乱暴に管をむしり取り、機械の電源を抜く。



そのまま部屋を後に、廊下に飛び出して、叫びながら逃げていく。



呆然とその姿を見送る遙。


はっと我に返って、慌てて又四郎の病室に入った。



管が抜かれ、機械が停止している。


ナースコールを押し、又四郎にしがみつく。



「駄目!駄目!又四郎!!
死んじゃ駄目だから!

又四郎!死んじゃ駄目!
お願い又四郎!目を覚まして!又四郎!!!又四郎!!!」



泣き叫びながら、又四郎にしがみつき必死で体を抱きしめる遙。



無我夢中に、叫ぶ。








「・・・・・・。」










「こ、これ・・・。」






「!?」







「そ、そんなに・・・しがみついては、い、痛いではないか・・・。」




か細く、しかし聞き覚えのある声だ。






「そ、そもそも・・・。わしらは既に、し、死んいるのだ・・・。こ、これ以上・・・。」





「ま、又四郎!!」




遙は大声で叫び、更にきつく又四郎を抱き締める。





「ぬ・・・。
ああ、いい匂い・・・。
ではない、これ、離さぬかハル・・・。

い、いや、遙殿・・・。
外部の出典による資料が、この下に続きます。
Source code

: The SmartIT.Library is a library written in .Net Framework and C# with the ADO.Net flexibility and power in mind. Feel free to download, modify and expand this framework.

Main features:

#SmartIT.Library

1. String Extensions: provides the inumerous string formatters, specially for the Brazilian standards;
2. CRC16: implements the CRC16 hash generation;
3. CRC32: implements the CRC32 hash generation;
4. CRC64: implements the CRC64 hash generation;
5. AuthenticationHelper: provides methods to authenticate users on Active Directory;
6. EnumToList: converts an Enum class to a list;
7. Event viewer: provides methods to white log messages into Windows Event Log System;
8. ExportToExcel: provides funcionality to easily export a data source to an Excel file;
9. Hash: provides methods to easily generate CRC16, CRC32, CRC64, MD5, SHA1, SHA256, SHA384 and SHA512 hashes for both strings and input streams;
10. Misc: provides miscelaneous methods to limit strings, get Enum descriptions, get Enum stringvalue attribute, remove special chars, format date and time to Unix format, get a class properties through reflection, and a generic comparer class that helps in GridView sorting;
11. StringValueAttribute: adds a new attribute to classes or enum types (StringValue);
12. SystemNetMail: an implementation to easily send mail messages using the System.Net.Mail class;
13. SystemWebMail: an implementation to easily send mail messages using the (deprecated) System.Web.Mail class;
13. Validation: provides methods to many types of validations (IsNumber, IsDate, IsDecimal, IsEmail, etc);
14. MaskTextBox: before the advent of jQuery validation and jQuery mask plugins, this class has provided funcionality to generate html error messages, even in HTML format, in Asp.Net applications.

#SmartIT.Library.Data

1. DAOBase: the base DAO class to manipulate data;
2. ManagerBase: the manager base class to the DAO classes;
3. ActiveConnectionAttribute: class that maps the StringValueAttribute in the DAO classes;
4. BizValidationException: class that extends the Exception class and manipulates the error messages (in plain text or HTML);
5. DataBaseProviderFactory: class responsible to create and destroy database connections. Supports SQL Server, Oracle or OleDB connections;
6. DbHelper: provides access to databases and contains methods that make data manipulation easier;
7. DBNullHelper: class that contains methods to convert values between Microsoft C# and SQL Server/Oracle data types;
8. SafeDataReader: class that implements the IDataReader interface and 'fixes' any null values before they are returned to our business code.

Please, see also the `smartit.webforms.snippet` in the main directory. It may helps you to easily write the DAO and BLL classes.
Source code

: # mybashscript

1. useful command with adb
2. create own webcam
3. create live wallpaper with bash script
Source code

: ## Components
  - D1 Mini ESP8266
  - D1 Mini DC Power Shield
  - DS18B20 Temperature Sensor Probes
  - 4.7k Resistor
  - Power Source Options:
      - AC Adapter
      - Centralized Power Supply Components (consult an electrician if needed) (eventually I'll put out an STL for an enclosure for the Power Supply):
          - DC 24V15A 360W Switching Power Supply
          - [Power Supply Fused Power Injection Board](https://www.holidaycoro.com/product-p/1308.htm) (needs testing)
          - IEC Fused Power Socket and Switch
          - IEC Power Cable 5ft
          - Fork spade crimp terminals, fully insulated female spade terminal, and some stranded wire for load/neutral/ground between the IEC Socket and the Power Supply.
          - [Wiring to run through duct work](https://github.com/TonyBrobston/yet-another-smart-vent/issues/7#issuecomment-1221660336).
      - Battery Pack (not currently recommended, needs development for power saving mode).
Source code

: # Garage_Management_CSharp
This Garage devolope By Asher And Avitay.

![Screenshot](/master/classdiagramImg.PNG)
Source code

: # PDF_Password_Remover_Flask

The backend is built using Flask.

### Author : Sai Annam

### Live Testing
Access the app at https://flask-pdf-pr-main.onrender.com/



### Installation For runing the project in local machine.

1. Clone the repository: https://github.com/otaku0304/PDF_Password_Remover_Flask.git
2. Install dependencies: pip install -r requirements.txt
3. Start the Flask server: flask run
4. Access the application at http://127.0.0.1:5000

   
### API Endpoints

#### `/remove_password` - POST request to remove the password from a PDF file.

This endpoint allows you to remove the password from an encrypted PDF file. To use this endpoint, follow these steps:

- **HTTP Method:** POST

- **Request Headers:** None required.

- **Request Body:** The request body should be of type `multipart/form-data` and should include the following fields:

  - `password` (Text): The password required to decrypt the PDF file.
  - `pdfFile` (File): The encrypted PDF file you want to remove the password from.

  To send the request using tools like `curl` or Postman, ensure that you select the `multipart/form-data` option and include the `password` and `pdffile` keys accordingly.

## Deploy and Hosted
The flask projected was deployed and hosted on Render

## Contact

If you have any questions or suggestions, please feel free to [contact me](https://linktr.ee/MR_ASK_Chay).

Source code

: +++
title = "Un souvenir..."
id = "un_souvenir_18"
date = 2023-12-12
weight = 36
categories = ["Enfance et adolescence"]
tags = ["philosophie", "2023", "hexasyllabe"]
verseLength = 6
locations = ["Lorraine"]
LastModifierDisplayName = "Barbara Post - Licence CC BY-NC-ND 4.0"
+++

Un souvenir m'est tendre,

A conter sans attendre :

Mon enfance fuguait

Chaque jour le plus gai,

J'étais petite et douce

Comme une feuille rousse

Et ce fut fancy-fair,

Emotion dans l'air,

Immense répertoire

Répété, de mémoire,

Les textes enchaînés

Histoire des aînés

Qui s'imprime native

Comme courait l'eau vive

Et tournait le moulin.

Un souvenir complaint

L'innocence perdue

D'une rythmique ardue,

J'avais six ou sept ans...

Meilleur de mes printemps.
恥ずかしいやら、照れくさいやら・・・。」






「良かった!本当に良かった!又四郎〜っ!」





涙と鼻水で顔を歪めながら笑う遙は、本当に嬉しそうだった・・・。






「せ、せっかくの美人が、だ、台無しだな・・・。」





又四郎は精一杯声を絞り出し、遙に言った。







「色々、心配を、掛けました・・・。」






看護師や医師は驚愕した。






「き、奇跡だ・・・。」


又四郎はしぶといのだった。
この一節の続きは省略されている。